Vu O, Mendenhall J, Altarawy D, Meiler J
(2019) J Comput Aided Mol Des 33: 477-486
MeSH Terms: Algorithms, Drug Design, Drug Discovery, Humans, Ligands, Quantitative Structure-Activity Relationship, Small Molecule Libraries
Show Abstract · Added March 21, 2020
Comparing fragment based molecular fingerprints of drug-like molecules is one of the most robust and frequently used approaches in computer-assisted drug discovery. Molprint2D, a popular atom environment (AE) descriptor, yielded the best enrichment of active compounds across a diverse set of targets in a recent large-scale study.
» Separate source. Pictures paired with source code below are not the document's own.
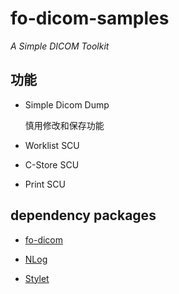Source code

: # fo-dicom-samples

*A Simple DICOM Toolkit*

## 功能

- Simple Dicom Dump

    慎用修改和保存功能

- Worklist SCU

- C-Store SCU

- Print SCU

## dependency packages

- [fo-dicom](https://github.com/fo-dicom/fo-dicom)

- [NLog](https://nlog-project.org/)

- [Stylet](https://github.com/canton7/Stylet)
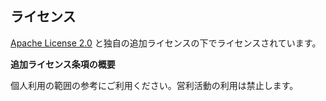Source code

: ## ライセンス
[Apache License 2.0](http://www.apache.org/licenses/LICENSE-2.0) と独自の追加ライセンスの下でライセンスされています。

**追加ライセンス条項の概要**

個人利用の範囲の参考にご利用ください。営利活動の利用は禁止します。
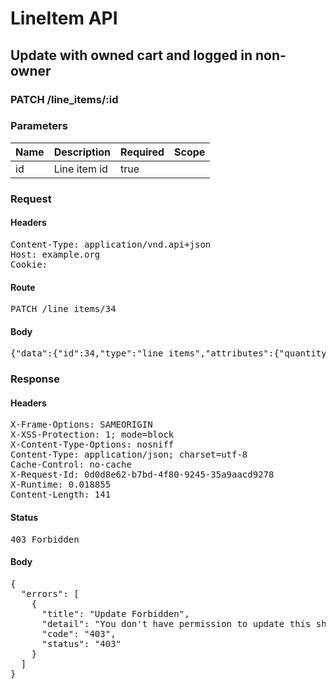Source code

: # LineItem API

## Update with owned cart and logged in non-owner

### PATCH /line_items/:id

### Parameters

| Name | Description | Required | Scope |
|------|-------------|----------|-------|
| id | Line item id | true |  |

### Request

#### Headers

<pre>Content-Type: application/vnd.api+json
Host: example.org
Cookie: </pre>

#### Route

<pre>PATCH /line_items/34</pre>

#### Body

<pre>{"data":{"id":34,"type":"line_items","attributes":{"quantity":2}}}</pre>

### Response

#### Headers

<pre>X-Frame-Options: SAMEORIGIN
X-XSS-Protection: 1; mode=block
X-Content-Type-Options: nosniff
Content-Type: application/json; charset=utf-8
Cache-Control: no-cache
X-Request-Id: 0d0d8e62-b7bd-4f80-9245-35a9aacd9278
X-Runtime: 0.018855
Content-Length: 141</pre>

#### Status

<pre>403 Forbidden</pre>

#### Body

<pre>{
  "errors": [
    {
      "title": "Update Forbidden",
      "detail": "You don't have permission to update this shopping/line item.",
      "code": "403",
      "status": "403"
    }
  ]
}</pre>
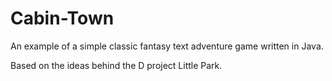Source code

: # Cabin-Town
An example of a simple classic fantasy text adventure game written in Java.

Based on the ideas behind the D project Little Park.
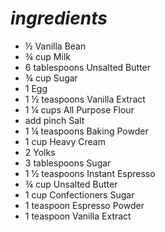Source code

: # *ingredients*
- ½	Vanilla Bean
- ¾ cup	Milk
- 6 tablespoons	Unsalted Butter
- ¾ cup	Sugar
- 1	Egg
- 1 ½ teaspoons	Vanilla Extract
- 1 ¼ cups	All Purpose Flour
- add pinch	Salt
- 1 ¼ teaspoons	Baking Powder
- 1 cup	Heavy Cream
- 2	Yolks
- 3 tablespoons	Sugar
- 1 ½ teaspoons	Instant Espresso
- ¾ cup	Unsalted Butter
- 1 cup	Confectioners Sugar
- 1 teaspoon	Espresso Powder
- 1 teaspoon	Vanilla Extract
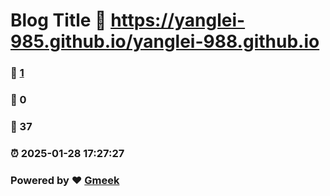 # Blog Title :link: https://yanglei-985.github.io/yanglei-988.github.io 
### :page_facing_up: [1](https://yanglei-985.github.io/yanglei-988.github.io/tag.html) 
### :speech_balloon: 0 
### :hibiscus: 37 
### :alarm_clock: 2025-01-28 17:27:27 
### Powered by :heart: [Gmeek](https://github.com/Meekdai/Gmeek)
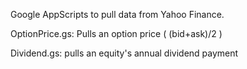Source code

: Google AppScripts to pull data from Yahoo Finance.

OptionPrice.gs: Pulls an option price ( (bid+ask)/2 )

Dividend.gs: pulls an equity's annual dividend payment


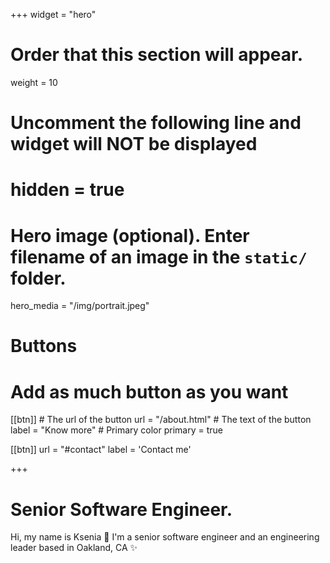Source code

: +++
widget = "hero"
# Order that this section will appear.
weight = 10

# Uncomment the following line and widget will NOT be displayed
# hidden = true

# Hero image (optional). Enter filename of an image in the `static/` folder.
hero_media = "/img/portrait.jpeg"

# Buttons
# Add as much button as you want
[[btn]]
	# The url of the button
  url = "/about.html"
	# The text of the button
  label = "Know more"
	# Primary color
	primary = true

[[btn]]
  url = "#contact"
  label = 'Contact me'

+++

# Senior Software Engineer.

Hi, my name is Ksenia 👋
I'm a senior software engineer and an engineering leader based in Oakland, CA ✨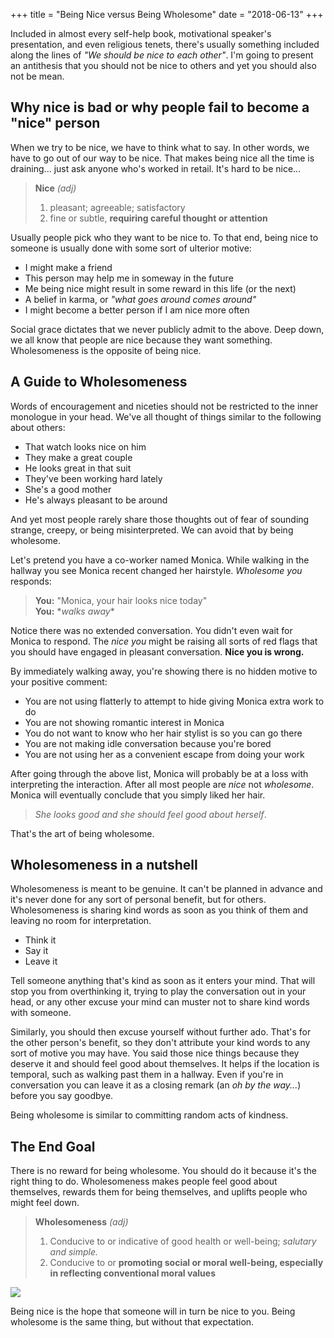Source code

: +++
title = "Being Nice versus Being Wholesome"
date = "2018-06-13"
+++


Included in almost every self-help book, motivational speaker's presentation, and even religious tenets, there's usually something included along the lines of *"We should be nice to each other"*. I'm going to present an antithesis that you should not be nice to others and yet you should also not be mean.

## Why nice is bad or why people fail to become a "nice" person
When we try to be nice, we have to think what to say. In other words, we have to go out of our way to be nice. That makes being nice all the time is draining... just ask anyone who's worked in retail. It's hard to be nice...

> **Nice** *(adj)*  
> 1. pleasant; agreeable; satisfactory  
> 2. fine or subtle, **requiring careful thought or attention**

Usually people pick who they want to be nice to. To that end, being nice to someone is usually done with some sort of ulterior motive:

* I might make a friend
* This person may help me in someway in the future
* Me being nice might result in some reward in this life (or the next)
* A belief in karma, or *"what goes around comes around"*
* I might become a better person if I am nice more often

Social grace dictates that we never publicly admit to the above. Deep down, we all know that people are nice because they want something. Wholesomeness is the opposite of being nice.


## A Guide to Wholesomeness
Words of encouragement and niceties should not be restricted to the inner monologue in your head. We've all thought of things similar to the following about others:

* That watch looks nice on him
* They make a great couple
* He looks great in that suit
* They've been working hard lately
* She's a good mother
* He's always pleasant to be around

And yet most people rarely share those thoughts out of fear of sounding strange, creepy, or being misinterpreted. We can avoid that by being wholesome. 

Let's pretend you have a co-worker named Monica. While walking in the hallway you see Monica recent changed her hairstyle. *Wholesome you* responds:

> **You:** "Monica, your hair looks nice today"  
> **You:** \**walks away*\*

Notice there was no extended conversation. You didn't even wait for Monica to respond. The *nice you* might be raising all sorts of red flags that you should have engaged in pleasant conversation. **Nice you is wrong.** 

By immediately walking away, you're showing there is no hidden motive to your positive comment:

* You are not using flatterly to attempt to hide giving Monica extra work to do
* You are not showing romantic interest in Monica
* You do not want to know who her hair stylist is so you can go there
* You are not making idle conversation because you're bored
* You are not using her as a convenient escape from doing your work

After going through the above list, Monica will probably be at a loss with interpreting the interaction. After all most people are *nice* not *wholesome*. Monica will eventually conclude that you simply liked her hair.

> *She looks good and she should feel good about herself*.

That's the art of being wholesome.


## Wholesomeness in a nutshell
Wholesomeness is meant to be genuine. It can't be planned in advance and it's never done for any sort of personal benefit, but for others. Wholesomeness is sharing kind words as soon as you think of them and leaving no room for interpretation.

* Think it
* Say it
* Leave it

Tell someone anything that's kind as soon as it enters your mind. That will stop you from overthinking it, trying to play the conversation out in your head, or any other excuse your mind can muster not to share kind words with someone.

Similarly, you should then excuse yourself without further ado. That's for the other person's benefit, so they don't attribute your kind words to any sort of motive you may have. You said those nice things because they deserve it and should feel good about themselves. It helps if the location is temporal, such as walking past them in a hallway. Even if you're in conversation you can leave it as a closing remark (an *oh by the way...*) before you say goodbye.

Being wholesome is similar to committing random acts of kindness.


## The End Goal
There is no reward for being wholesome. You should do it because it's the right thing to do. Wholesomeness makes people feel good about themselves, rewards them for being themselves, and uplifts people who might feel down.


> **Wholesomeness** *(adj)*  
> 1. Conducive to or indicative of good health or well-being; *salutary and simple.*  
> 2. Conducive to or **promoting social or moral well-being, especially in reflecting conventional moral values**


<img src="/img/wholesome-post/be-excellent-to-each-other.gif">

Being nice is the hope that someone will in turn be nice to you. Being wholesome is the same thing, but without that expectation.


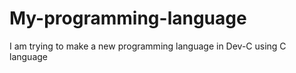 # My-programming-language
I am trying to make a new programming language in Dev-C   using C language
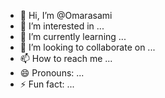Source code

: - 👋 Hi, I’m @Omarasami
- 👀 I’m interested in ...
- 🌱 I’m currently learning ...
- 💞️ I’m looking to collaborate on ...
- 📫 How to reach me ...
- 😄 Pronouns: ...
- ⚡ Fun fact: ...

<!---
Omarasami/Omarasami is a ✨ special ✨ repository because its `README.md` (this file) appears on your GitHub profile.
You can click the Preview link to take a look at your changes.
--->
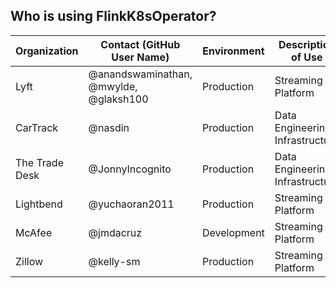 ## Who is using FlinkK8sOperator?

| Organization | Contact (GitHub User Name) | Environment | Description of Use |
| ------------- | ------------- | ------------- | ------------- |
| Lyft | @anandswaminathan, @mwylde, @glaksh100 | Production | Streaming Platform |
| CarTrack | @nasdin | Production | Data Engineering Infrastructure |
| The Trade Desk | @JonnyIncognito | Production | Data Engineering Infrastructure |
| Lightbend | @yuchaoran2011 | Production | Streaming Platform |
| McAfee | @jmdacruz | Development | Streaming Platform |
| Zillow | @kelly-sm | Production | Streaming Platform |
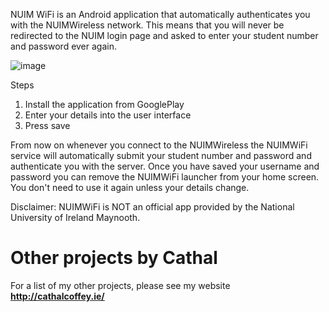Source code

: NUIM WiFi is an Android application that automatically authenticates you with the NUIMWireless network. This means that you will never be redirected to the NUIM login page and asked to enter your student number and password ever again.

![image][1]

Steps

1) Install the application from GooglePlay
2) Enter your details into the user interface
3) Press save 

From now on whenever you connect to the NUIMWireless the NUIMWiFi service will automatically submit your student number and password and authenticate you with the server.
Once you have saved your username and password you can remove the NUIMWiFi launcher from your home screen. You don't need to use it again unless your details change.

Disclaimer: NUIMWiFi is NOT an official app provided by the National University of Ireland Maynooth.

Other projects by Cathal
============

For a list of my other projects, please see my website
**http://cathalcoffey.ie/**

[1]: https://dl.dropbox.com/u/11502389/nuimwifi_screen.png
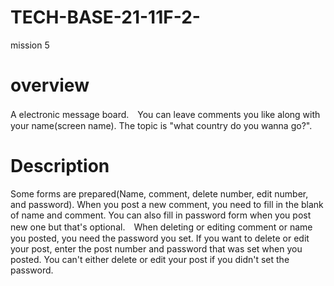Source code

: # TECH-BASE-21-11F-2-
mission 5 
# overview
A electronic message board.　You can leave comments you like along with your name(screen name). The topic is "what country do you wanna go?".

# Description
Some forms are prepared(Name, comment, delete number, edit number, and password). When you post a new comment, you need to fill in the blank of name and comment. You can also fill in password form when you post new one but that's optional.　When deleting or editing comment or name you posted, you need the password you set. 
If you want to delete or edit your post, enter the post number and password that was set when you posted. You can't either delete or edit your post if you didn't set the password.
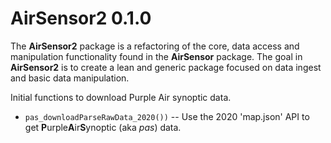
# AirSensor2 0.1.0

The **AirSensor2** package is a refactoring of the core, data access and 
manipulation functionality found in the **AirSensor** package. The goal in 
**AirSensor2** is to create a lean and generic package focused on data ingest
and basic data manipulation.

Initial functions to download Purple Air synoptic data.

* `pas_downloadParseRawData_2020())` -- Use the 2020 'map.json' API to get
**P**urple**A**ir**S**ynoptic (aka _pas_) data.


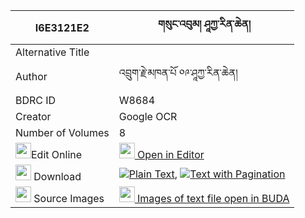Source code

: |I6E3121E2|གསུང་འབུམ། ཤཱཀྱ་རིན་ཆེན། 
| --- | --- 
|Alternative Title |
|Author| འབྲུག་རྗེ་མཁན་པོ ༠༩་ཤཱཀྱ་རིན་ཆེན།
|BDRC ID | W8684
|Creator | Google OCR
|Number of Volumes| 8
|<img width="25" src="https://img.icons8.com/color/25/000000/edit-property.png">Edit Online| [<img width="25" src="https://avatars.githubusercontent.com/u/45091458?s=200&v=4"> Open in Editor](http://editor.openpecha.org/I6E3121E2)
|<img width="25" src="https://img.icons8.com/fluent/48/000000/download-2.png"/>  Download | [![](https://img.icons8.com/color/20/000000/txt.png)Plain Text](https://github.com/Openpecha/I6E3121E2/releases/download/v1/sungbum_shakya_rinchen_plain_I6E3121E2.zip), [![](https://img.icons8.com/color/20/000000/txt.png)Text with Pagination](https://github.com/Openpecha/I6E3121E2/releases/download/v1/sungbum_shakya_rinchen_pages_I6E3121E2.zip)
|<img width="25" src="https://img.icons8.com/plasticine/100/000000/pictures-folder.png"/>  Source Images | [<img width="25" src="https://library.bdrc.io/icons/BUDA-small.svg"> Images of text file open in BUDA](https://library.bdrc.io/show/bdr:W8684)
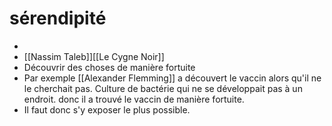 # sérendipité
* 
* [[Nassim Taleb]][[Le Cygne Noir]]
* Découvrir des choses de manière fortuite
* Par exemple [[Alexander Flemming]] a découvert le vaccin alors qu'il ne le cherchait pas. Culture de bactérie qui ne se développait pas à un endroit. donc il a trouvé le vaccin de manière fortuite.
* Il faut donc s'y exposer le plus possible.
We present here BCL::Mol2D descriptors that outperformed Molprint2D on nine PubChem datasets spanning a wide range of protein classes. Because BCL::Mol2D records the number of AEs from a universal AE library, a novel aspect of BCL::Mol2D over the Molprint2D is its reversibility. This property enables decomposition of prediction from machine learning models to particular molecular substructures. Artificial neural networks with dropout, when trained on BCL::Mol2D descriptors outperform those trained on Molprint2D descriptors by up to 26% in logAUC metric. When combined with the Reduced Short Range descriptor set, our previously published set of descriptors optimized for QSARs, BCL::Mol2D yields a modest improvement. Finally, we demonstrate how the reversibility of BCL::Mol2D enables visualization of a 'pharmacophore map' that could guide lead optimization for serine/threonine kinase 33 inhibitors.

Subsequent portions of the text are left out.